Wissenschaft und Diktatur. Die Universität Rostock im Nationalsozialismus (1932/33–1945)
Prof. Dr. Stefan Creuzberger (Projektleiter), Florian Detjens, M.A. (Projektbearbeiter)
Die Universität ist ein Ort, an dem Wissen generiert, memoriert, multipliziert und vermittelt wird. Diesen Prozess zu kontrollieren – also die Institution als solche zu durchdringen – ist daher für die totalitären Systeme des 20. Jahrhunderts von politisch und gesellschaftlich immanenter Bedeutung gewesen. Schließlich waren die Hochschulen nicht nur potentielle Multiplikatoren der Ideologie und zugleich Ausbildungsstätte künftiger Funktionseliten, sondern auch Orte, an denen wissenschaftliche Ressourcen für das Erreichen politischer Ziele bereitgestellt wurden. Die Besonderheit der Universität Rostock besteht nicht nur darin, die älteste Hochschule des Ostseeraumes zu sein, sondern auch als erste deutsche Universität bereits seit Sommer 1932 einer nationalsozialistischen Alleinregierung unterstanden zu haben.

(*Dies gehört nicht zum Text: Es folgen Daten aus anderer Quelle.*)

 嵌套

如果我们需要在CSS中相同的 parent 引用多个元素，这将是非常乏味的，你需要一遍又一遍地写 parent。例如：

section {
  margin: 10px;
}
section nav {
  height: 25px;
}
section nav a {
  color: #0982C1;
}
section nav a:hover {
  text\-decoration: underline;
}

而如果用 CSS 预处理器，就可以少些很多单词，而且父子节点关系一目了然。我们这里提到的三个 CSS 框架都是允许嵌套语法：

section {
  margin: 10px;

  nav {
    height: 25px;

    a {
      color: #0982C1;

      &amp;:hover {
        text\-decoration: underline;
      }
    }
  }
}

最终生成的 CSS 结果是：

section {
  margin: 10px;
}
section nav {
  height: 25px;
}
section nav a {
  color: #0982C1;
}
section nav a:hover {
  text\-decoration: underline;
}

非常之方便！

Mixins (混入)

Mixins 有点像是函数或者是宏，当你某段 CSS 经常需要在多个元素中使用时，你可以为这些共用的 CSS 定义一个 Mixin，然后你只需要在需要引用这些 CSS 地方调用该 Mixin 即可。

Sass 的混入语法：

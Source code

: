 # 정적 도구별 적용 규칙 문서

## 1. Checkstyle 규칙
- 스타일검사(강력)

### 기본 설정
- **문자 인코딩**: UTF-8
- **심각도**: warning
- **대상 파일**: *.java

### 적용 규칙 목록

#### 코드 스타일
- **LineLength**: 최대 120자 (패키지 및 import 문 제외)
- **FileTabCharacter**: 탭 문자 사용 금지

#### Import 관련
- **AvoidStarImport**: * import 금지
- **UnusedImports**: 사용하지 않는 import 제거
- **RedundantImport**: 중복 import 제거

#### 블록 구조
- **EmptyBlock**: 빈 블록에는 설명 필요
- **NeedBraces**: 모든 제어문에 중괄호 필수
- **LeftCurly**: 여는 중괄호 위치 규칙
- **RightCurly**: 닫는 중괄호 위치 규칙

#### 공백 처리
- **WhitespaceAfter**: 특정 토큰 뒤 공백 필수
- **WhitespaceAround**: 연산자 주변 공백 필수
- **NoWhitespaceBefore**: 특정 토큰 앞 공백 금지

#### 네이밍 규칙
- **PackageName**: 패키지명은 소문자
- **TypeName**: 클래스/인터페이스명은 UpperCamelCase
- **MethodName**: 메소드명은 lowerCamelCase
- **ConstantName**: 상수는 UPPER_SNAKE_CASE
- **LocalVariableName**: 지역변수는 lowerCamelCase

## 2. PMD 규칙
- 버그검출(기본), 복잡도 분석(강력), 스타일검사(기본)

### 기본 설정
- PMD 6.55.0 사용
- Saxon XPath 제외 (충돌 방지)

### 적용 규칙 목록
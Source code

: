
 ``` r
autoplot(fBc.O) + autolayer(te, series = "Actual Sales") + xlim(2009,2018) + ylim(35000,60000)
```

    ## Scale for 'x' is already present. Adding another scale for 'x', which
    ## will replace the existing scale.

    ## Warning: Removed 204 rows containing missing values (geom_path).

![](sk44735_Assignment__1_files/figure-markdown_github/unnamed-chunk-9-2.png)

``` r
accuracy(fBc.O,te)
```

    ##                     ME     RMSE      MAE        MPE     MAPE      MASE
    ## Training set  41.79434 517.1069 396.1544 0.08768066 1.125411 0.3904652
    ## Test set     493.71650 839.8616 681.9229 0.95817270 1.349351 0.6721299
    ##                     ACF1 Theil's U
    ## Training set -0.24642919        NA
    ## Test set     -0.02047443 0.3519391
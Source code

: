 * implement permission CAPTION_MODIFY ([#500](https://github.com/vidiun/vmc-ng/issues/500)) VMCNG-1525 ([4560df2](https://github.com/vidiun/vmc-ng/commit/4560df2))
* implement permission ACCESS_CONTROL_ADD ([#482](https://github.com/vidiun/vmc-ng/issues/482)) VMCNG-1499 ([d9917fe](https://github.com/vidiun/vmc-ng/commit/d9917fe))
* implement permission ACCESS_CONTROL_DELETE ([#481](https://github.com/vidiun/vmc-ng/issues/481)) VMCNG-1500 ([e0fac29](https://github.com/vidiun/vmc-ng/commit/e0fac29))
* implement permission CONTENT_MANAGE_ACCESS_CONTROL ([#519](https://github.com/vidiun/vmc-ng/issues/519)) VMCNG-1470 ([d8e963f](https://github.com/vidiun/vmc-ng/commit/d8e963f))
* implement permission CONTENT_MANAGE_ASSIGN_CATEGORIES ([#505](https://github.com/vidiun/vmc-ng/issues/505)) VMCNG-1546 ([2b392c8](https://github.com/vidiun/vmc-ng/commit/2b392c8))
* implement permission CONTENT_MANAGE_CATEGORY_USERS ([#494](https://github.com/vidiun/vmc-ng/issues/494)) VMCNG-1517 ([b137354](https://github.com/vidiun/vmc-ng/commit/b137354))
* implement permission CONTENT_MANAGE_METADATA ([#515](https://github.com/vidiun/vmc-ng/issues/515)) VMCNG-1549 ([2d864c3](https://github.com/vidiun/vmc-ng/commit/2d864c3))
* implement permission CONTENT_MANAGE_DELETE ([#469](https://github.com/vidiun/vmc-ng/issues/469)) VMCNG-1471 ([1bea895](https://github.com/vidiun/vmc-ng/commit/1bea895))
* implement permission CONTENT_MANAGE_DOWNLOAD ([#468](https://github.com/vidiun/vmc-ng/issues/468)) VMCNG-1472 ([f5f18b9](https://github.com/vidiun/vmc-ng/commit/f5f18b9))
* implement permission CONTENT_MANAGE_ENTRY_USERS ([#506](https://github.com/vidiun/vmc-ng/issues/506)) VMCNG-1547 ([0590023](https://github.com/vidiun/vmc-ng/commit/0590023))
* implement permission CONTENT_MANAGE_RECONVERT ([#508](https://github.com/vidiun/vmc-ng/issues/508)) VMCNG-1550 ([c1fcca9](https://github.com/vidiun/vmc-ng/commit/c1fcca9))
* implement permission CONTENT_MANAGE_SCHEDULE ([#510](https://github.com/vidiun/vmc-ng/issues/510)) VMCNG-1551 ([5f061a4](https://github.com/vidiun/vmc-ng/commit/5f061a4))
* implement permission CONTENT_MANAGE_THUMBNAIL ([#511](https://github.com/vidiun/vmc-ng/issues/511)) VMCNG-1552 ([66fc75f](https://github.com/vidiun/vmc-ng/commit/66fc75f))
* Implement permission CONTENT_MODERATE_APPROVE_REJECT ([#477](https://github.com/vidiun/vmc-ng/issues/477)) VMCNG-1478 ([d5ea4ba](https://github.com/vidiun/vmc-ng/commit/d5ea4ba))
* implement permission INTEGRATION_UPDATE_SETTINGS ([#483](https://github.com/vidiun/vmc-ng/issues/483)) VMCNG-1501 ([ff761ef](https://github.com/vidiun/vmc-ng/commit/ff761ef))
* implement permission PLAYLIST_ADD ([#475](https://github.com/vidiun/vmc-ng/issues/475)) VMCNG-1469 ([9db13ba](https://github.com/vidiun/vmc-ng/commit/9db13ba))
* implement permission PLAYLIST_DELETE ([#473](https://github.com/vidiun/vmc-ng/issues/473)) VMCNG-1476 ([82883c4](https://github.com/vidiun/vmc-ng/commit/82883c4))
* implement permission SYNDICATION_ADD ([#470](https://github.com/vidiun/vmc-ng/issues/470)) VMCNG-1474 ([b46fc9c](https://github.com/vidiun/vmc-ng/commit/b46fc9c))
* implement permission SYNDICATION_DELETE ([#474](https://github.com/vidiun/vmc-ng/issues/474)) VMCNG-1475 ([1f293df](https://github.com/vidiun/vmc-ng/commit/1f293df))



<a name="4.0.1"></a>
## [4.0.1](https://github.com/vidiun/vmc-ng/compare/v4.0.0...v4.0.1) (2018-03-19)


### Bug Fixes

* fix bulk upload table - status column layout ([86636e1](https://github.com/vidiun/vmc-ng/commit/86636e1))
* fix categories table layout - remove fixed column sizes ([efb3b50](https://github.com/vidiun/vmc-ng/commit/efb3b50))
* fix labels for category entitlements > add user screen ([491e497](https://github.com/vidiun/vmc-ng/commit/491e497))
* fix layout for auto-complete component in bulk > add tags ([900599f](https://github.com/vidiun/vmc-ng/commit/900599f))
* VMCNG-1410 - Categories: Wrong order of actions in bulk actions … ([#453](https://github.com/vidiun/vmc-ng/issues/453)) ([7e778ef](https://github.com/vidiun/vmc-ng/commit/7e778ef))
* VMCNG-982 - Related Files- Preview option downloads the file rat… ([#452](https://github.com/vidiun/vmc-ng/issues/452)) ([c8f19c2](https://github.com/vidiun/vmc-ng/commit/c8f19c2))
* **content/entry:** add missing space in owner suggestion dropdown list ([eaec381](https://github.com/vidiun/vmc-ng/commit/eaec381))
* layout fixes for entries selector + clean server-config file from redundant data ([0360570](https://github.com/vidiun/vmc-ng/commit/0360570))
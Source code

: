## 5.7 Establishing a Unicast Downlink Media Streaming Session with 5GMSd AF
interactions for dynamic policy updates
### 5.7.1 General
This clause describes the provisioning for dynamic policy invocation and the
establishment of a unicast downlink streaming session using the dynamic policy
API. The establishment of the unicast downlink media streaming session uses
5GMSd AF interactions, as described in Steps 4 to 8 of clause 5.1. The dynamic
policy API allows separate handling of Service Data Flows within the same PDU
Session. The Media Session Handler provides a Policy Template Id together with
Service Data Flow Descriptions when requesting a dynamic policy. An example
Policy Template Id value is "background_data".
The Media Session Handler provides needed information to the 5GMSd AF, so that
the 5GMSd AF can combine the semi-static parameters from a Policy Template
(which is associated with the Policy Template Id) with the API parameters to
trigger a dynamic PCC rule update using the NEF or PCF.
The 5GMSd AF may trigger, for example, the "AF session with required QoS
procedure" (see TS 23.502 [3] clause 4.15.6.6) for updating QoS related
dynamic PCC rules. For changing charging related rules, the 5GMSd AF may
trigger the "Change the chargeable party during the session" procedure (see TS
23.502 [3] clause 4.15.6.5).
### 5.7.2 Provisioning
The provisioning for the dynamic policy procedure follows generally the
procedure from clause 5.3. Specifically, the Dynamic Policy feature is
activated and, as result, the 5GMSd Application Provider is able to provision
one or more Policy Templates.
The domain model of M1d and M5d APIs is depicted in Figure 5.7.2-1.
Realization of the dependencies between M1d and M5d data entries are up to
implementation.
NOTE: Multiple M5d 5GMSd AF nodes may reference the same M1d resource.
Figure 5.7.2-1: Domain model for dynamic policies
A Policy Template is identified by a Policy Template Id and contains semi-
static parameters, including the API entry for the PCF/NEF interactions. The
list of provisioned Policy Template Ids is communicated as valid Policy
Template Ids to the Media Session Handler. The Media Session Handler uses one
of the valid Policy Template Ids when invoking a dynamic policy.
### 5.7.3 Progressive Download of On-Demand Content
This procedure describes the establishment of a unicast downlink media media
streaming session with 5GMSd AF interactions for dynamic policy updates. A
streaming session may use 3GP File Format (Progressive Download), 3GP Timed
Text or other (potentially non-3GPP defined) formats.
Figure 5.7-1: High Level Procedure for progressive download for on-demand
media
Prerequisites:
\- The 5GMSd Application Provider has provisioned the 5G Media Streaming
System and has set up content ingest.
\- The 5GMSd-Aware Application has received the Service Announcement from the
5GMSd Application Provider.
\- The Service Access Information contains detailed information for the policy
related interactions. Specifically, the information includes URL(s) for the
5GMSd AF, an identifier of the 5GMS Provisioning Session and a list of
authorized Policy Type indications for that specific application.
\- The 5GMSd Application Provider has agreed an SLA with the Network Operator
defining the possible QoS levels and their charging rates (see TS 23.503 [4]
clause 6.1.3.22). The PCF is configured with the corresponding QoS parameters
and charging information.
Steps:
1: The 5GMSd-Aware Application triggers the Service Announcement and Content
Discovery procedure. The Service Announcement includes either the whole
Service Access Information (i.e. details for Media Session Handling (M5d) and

Im Zuge des 600-jährigen Jubiläums initiierte 2014 Rektor Prof. Dr. med. Wolfgang Schareck ein an die Forschungs- und Dokumentationsstelle angebundenes Projekt, das die ehemalige Mecklenburgische Landesuniversität während der Zeit des Nationalsozialismus untersuchen sollte. Die Ergebnisse liegen nunmehr als veröffentlichte Dissertationsschrift sowie bei der Landeszentrale für politische Bildung vor.
Rostock bewegte sich als eine der kleinsten deutschen Universitäten bereits während der Weimarer Republik am Rande der hochschulpolitischen Bedeutungslosigkeit. Dieser Trend setzte sich nicht zuletzt aufgrund der überproportional stark sinkenden Immatrikulationszahlen während des „Dritten Reiches“ fort. Das Handeln der damaligen regionalen hochschulpolitischen Akteure war dabei von einem bereits aus den 1920er-Jahren herausgebildeten „Schließungs-Komplex“ geprägt –der Furcht also vor einer Abwicklung des Hochschulstandortes. Die Geschicke der an der geographischen, bisweilen aber auch an der hochschulpolitischen Peripherie gelegenen Universität waren nämlich systemunabhängig von den sozioökonomischen Verhältnissen des Landes Mecklenburg und den daraus resultierenden Strukturproblemen geprägt. Dennoch gelang es nach einer mehrjährigen Übergangsphase den führenden Köpfen der Universität Rostock und der Landesverwaltung in Schwerin, ihre traditionelle Volluniversität abzusichern. Sie instrumentalisierten den Bedarf des NS-Regimes nach wissenschaftlichen Ressourcen und stellten sich folglich in dessen Dienste, wofür etwa die punktuelle geheime Zusammenarbeit mit dem Heereswaffenamt oder mit der regionalen Rüstungsindustrie wie den Ernst Heinkel Flugzeugwerken steht. Schließlich gelang es nach Jahrzehnten des Versuches, sogar inmitten des Zweiten Weltkrieges durch bereitwillige Anpassung an die NS-Diktatur eine Landwirtschaftliche Fakultät zu schaffen.
Der einst befürchtete Niedergang der Mecklenburgischen Landesuniversität ließ sich so – freilich zu einem hohen Preis – verhindern. Kurioserweise sorgten aber gerade die limitierten Möglichkeiten des Landes dafür, dass manche Verstrickung mit dem Regime in der Praxis weit weniger umfangreich ausgefallen sein dürfte. Als Universität im Nationalsozialismus balancierte Rostock dabei geschickt am Rande des Abgrunds – ohne aber dort hinabzustürzen.